- Entries supplied -
- - - - -

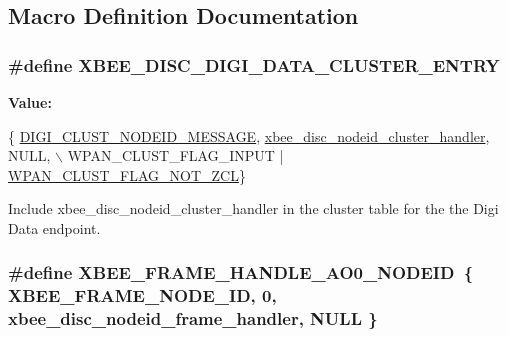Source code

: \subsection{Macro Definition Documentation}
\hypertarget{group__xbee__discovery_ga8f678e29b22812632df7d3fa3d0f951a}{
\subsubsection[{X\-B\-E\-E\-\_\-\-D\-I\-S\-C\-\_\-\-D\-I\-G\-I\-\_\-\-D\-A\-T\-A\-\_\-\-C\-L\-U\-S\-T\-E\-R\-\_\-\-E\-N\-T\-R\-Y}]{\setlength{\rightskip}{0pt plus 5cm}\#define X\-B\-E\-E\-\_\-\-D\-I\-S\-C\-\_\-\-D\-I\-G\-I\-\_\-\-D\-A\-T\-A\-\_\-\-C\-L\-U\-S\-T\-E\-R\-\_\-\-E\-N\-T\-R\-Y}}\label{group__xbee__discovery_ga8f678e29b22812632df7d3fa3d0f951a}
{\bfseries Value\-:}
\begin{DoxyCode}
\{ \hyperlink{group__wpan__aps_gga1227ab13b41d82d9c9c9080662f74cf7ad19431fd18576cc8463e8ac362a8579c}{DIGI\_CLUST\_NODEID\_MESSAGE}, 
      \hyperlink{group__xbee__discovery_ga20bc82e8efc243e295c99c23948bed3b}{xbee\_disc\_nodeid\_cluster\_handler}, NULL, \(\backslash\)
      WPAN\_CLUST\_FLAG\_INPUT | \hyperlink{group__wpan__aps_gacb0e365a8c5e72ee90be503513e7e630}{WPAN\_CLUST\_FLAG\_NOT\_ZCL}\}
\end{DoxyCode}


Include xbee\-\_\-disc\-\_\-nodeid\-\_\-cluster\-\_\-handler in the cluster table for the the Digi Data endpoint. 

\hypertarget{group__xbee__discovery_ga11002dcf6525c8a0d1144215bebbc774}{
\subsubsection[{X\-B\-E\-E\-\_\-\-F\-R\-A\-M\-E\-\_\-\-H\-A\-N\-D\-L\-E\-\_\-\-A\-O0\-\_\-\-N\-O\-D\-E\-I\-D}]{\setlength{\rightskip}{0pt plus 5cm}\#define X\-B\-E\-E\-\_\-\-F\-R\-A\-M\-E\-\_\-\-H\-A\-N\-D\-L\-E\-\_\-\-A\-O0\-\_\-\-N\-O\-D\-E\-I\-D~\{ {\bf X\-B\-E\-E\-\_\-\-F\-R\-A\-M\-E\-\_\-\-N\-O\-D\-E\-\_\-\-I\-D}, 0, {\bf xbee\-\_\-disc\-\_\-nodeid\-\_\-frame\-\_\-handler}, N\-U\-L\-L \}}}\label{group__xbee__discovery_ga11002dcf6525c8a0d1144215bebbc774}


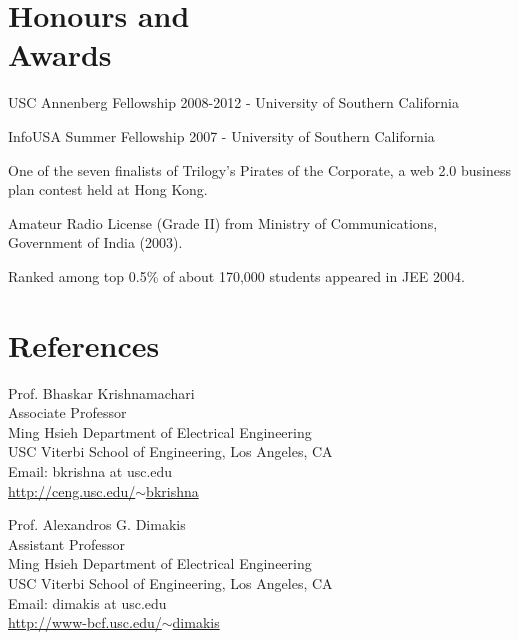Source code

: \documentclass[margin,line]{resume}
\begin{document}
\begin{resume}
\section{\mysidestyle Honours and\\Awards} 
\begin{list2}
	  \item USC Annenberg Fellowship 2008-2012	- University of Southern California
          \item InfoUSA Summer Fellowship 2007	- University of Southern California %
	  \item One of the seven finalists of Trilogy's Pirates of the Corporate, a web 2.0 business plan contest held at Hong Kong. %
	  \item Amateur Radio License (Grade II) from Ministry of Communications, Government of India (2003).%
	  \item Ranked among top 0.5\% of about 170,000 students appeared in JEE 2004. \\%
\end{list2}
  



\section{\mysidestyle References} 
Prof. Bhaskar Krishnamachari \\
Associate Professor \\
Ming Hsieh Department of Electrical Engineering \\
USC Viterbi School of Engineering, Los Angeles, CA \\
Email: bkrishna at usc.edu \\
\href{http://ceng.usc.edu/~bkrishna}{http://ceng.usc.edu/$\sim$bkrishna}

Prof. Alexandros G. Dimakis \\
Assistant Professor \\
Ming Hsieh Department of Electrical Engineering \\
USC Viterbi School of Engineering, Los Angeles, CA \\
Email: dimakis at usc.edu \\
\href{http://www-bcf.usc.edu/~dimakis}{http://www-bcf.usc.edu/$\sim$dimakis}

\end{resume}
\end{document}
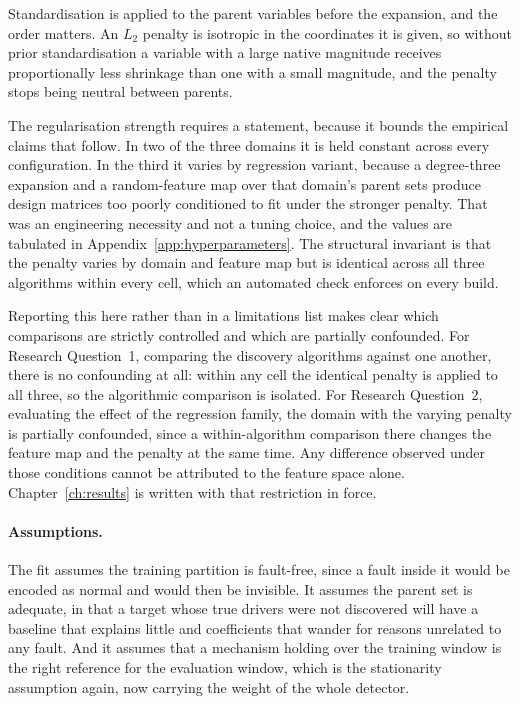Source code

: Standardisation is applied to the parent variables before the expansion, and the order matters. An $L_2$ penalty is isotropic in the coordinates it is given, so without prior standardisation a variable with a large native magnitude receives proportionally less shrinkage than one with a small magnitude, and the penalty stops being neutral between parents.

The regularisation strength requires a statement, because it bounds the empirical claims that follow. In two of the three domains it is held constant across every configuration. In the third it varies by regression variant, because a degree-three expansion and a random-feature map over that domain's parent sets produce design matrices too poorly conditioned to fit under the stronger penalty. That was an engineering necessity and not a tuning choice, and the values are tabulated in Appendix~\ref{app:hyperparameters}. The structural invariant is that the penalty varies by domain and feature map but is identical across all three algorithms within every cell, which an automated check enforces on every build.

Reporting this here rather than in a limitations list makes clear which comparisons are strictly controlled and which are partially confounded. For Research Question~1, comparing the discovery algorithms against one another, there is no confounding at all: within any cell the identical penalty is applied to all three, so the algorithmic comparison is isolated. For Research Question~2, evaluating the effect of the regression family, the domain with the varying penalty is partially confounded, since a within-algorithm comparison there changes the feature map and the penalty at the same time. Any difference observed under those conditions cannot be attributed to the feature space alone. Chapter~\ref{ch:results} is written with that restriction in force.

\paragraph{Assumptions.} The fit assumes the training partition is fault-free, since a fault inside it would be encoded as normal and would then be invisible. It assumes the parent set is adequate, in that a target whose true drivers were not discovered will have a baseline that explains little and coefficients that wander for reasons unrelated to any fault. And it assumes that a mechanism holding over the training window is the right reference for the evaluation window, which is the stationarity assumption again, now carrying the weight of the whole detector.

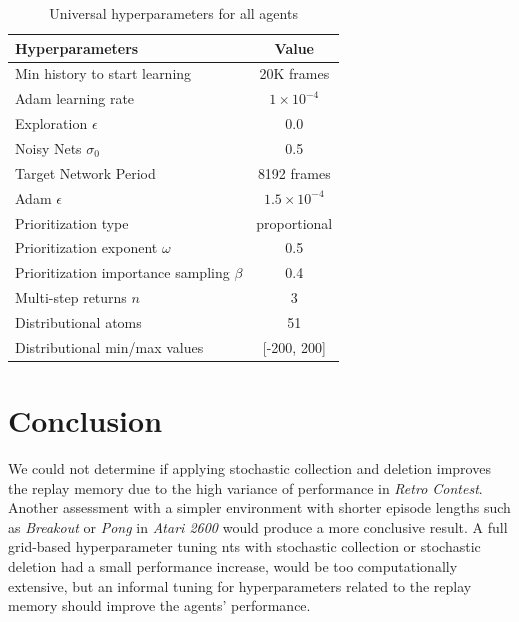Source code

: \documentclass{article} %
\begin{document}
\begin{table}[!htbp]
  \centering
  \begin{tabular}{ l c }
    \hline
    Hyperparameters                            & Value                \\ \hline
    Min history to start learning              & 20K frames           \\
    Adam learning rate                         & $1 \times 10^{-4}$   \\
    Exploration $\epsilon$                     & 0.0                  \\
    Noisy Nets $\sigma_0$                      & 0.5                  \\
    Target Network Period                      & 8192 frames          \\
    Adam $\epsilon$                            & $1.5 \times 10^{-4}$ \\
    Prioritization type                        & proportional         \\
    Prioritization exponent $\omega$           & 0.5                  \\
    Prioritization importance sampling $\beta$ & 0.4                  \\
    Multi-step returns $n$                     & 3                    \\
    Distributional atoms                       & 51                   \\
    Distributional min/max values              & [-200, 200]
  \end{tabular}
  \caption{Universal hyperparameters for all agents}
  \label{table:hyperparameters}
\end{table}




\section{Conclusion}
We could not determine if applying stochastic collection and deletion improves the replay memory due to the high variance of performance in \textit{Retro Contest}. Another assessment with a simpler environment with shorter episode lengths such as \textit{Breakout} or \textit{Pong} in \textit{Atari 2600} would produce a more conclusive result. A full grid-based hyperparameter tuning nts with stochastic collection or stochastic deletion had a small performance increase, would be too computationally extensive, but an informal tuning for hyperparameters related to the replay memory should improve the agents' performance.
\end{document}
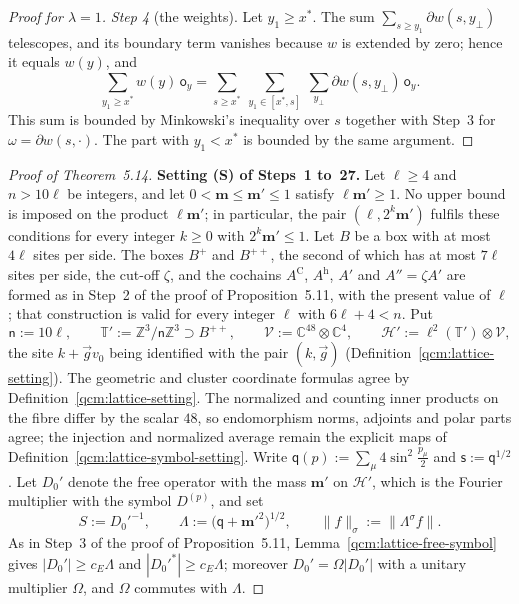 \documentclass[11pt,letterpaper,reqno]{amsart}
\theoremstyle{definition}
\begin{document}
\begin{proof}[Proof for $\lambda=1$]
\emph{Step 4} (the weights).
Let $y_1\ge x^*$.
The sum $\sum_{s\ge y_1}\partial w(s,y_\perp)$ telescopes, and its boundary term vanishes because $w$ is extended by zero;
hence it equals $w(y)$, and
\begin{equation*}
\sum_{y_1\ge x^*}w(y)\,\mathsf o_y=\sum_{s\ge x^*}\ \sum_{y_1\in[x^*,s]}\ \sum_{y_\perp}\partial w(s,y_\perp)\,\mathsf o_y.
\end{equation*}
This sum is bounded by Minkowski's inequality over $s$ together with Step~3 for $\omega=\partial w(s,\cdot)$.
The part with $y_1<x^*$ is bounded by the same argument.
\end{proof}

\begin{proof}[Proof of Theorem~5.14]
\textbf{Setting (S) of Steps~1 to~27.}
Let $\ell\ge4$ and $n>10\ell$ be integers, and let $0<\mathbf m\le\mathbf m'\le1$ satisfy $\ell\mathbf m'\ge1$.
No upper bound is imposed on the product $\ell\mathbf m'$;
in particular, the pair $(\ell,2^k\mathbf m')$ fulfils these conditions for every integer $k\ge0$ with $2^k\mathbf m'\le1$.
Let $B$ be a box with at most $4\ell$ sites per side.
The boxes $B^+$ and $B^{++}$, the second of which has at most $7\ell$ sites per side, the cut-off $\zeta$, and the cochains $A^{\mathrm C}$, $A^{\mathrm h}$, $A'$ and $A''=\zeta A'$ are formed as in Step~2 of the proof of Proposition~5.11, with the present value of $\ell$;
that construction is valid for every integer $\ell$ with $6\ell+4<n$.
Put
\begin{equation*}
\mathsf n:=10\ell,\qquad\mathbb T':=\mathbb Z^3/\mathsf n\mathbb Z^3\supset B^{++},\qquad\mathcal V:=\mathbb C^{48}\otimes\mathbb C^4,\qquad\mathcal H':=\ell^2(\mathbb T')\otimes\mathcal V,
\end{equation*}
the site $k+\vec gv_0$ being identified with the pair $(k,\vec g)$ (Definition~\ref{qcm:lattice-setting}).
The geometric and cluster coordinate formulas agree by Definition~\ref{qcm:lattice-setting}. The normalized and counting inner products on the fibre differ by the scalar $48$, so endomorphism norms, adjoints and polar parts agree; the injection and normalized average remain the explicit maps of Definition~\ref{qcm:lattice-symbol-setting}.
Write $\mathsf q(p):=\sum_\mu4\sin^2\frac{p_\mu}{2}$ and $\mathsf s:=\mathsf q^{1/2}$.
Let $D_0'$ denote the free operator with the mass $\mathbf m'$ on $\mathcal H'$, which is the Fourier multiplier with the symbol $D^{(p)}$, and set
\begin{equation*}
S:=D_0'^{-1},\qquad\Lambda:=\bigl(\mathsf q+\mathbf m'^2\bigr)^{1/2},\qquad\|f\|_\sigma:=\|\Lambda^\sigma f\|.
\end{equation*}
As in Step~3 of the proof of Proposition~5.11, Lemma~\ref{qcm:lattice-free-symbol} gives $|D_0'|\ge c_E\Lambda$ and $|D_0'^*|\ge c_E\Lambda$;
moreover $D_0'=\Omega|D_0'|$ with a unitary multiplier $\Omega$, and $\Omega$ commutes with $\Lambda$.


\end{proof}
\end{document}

- - - - -

- The problem -
Transcribe only the lines above that start at the line containing "Assistant Professor \\" and end at the line containing "The regularisation strength". Omit pictures.

- Solved exercise -
Assistant Professor \\
Ming Hsieh Department of Electrical Engineering \\
USC Viterbi School of Engineering, Los Angeles, CA \\
Email: dimakis at usc.edu \\
\href{http://www-bcf.usc.edu/~dimakis}{http://www-bcf.usc.edu/$\sim$dimakis}

\end{resume}
\end{document}
Source code

: Standardisation is applied to the parent variables before the expansion, and the order matters. An $L_2$ penalty is isotropic in the coordinates it is given, so without prior standardisation a variable with a large native magnitude receives proportionally less shrinkage than one with a small magnitude, and the penalty stops being neutral between parents.

The regularisation strength requires a statement, because it bounds the empirical claims that follow. In two of the three domains it is held constant across every configuration. In the third it varies by regression variant, because a degree-three expansion and a random-feature map over that domain's parent sets produce design matrices too poorly conditioned to fit under the stronger penalty. That was an engineering necessity and not a tuning choice, and the values are tabulated in Appendix~\ref{app:hyperparameters}. The structural invariant is that the penalty varies by domain and feature map but is identical across all three algorithms within every cell, which an automated check enforces on every build.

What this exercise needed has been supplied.